In 2009, Andrew Holland was charged with possessing two videos containing "extreme pornography" that were sent by friends as a joke.
But Holland, after more than six months on bail, was exonerated by prosecutors who realized that an “animal” in one of the videos mentioned in the complaint depicted a man dressed up in a tiger suit.
The Crown Prosecution Service said it only recognized that it was a man when the tiger was heard on the soundtrack saying, “That’s grrrrrrreat,” just like Tony the Tiger from the Kellogg's Frosted Flakes commercials.
Similar charges against Holland in relation to a second video called "The Pain Olympics," a spoof put together using “prosthetics, cocktail sausages and ketchup.”
The 51-year-old Holland suffered a heart attack and received hate mail after being charged with possession of "extreme pornography" under Section 63 of the Criminal Justice and Immigration Act of 2008 for the two videos that he was sent by friends as a joke.
Holland, a bus driver, was denied contact with his young daughter for more than a year and forced to leave his home town after a campaign of abuse against him as a result of the charges.
Now Holland's counsel led by famed U.K. "obscenity" attorney Myles Jackman are seeking to change the "extreme pornography" law to prevent “harmless but crude jokes” from ending in prosecution.
Jackman's firm, London-based Hodge Jones & Allen LLP, today asked that the Secretary of State for the Home Department carry out a "Human Rights Impact Assessment" in relation to the statute for what Holland was charged.
The term "extreme" pornography is not clearly defined in the legislation, and therefore a potential defendant would not be able to understand anticipate if being in possession of certain images might be illegal, Jackman said of Holland's claims.
He also said that there is insufficient guidance from the director public prosecutions as to when these offenses will be prosecuted and that the offense is disproportionate to the legislation's intended aims.
"Holland does not want others to go through the ordeal that he has faced," Jackman said in a statement made today. "Mr. Holland wants to ensure that others are not prosecuted unnecessarily in the manner that he was.
"He remains subject to the risk of further criminal charges in the event that he is in possession of similar joke images in the future."
Jackman said that if his firm's plea fails the Human Rights Impact Assessment, his firm has requested that this be confirmed in writing so that he can issue judicial review proceedings at the high court.
"This review comes when it has become clear that millions of adults using mobile phone messaging services like WhatsApp can be sent potentially 'extreme' material to their phones, by friends, without knowing that they are actually in technical possession of illegal images," Jackman said. "If it is unclear whether an image might be extreme and therefore illegal, how can a person be expected to know if they’ve broken the law?"
The offense of possession of an "extreme" pornographic image was introduced in 2008 under Section 63 of the Criminal Justice and Immigration Act of 2008 and has resulted in more than 5,500 prosecutions, with the lion's share for clips of bestiality.
Under the U.K. statute, a person can be prosecuted for possession of a pornographic image labeled “extreme” if it shows necrophilia or bestiality, threatens someone’s life or could cause serious injury to anus, breasts or genitals.

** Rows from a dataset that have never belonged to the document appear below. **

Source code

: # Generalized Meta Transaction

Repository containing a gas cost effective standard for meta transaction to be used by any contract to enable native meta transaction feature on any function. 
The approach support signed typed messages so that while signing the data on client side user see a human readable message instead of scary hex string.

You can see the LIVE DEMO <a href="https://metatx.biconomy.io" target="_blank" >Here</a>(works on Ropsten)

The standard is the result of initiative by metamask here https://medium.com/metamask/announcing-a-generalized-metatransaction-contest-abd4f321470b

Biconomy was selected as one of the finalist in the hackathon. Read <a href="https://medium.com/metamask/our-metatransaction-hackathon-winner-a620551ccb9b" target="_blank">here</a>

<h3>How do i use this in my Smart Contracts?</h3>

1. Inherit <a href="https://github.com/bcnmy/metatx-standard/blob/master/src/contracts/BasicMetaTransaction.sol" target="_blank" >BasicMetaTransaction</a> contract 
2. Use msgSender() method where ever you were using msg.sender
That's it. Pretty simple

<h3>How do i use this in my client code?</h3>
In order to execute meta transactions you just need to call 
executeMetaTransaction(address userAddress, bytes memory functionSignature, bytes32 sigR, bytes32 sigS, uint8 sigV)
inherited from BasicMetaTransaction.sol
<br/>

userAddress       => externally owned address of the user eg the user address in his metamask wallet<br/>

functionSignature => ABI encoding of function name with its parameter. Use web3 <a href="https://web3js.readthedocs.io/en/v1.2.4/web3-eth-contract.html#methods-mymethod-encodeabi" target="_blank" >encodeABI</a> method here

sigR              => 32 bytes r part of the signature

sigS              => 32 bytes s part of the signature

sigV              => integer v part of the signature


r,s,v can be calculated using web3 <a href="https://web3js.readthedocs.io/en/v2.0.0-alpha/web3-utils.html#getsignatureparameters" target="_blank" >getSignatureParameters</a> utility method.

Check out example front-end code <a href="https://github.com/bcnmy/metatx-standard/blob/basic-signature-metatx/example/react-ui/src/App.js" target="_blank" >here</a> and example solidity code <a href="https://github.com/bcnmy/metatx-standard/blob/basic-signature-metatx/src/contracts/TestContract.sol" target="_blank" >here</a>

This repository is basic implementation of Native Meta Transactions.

In addition, the law applies to “grossly offensive” or “disgusting” images.
Jon Fuller, a spokesman for Backlash, which campaigns on matters of sexual freedom, said the issue “potentially criminalizes” millions of people.
“This law threatens anyone with a sex life they want to keep private,” he said in a release today. “It threatens ordinary members of the public who exchange dirty jokes by phone and over the Internet.”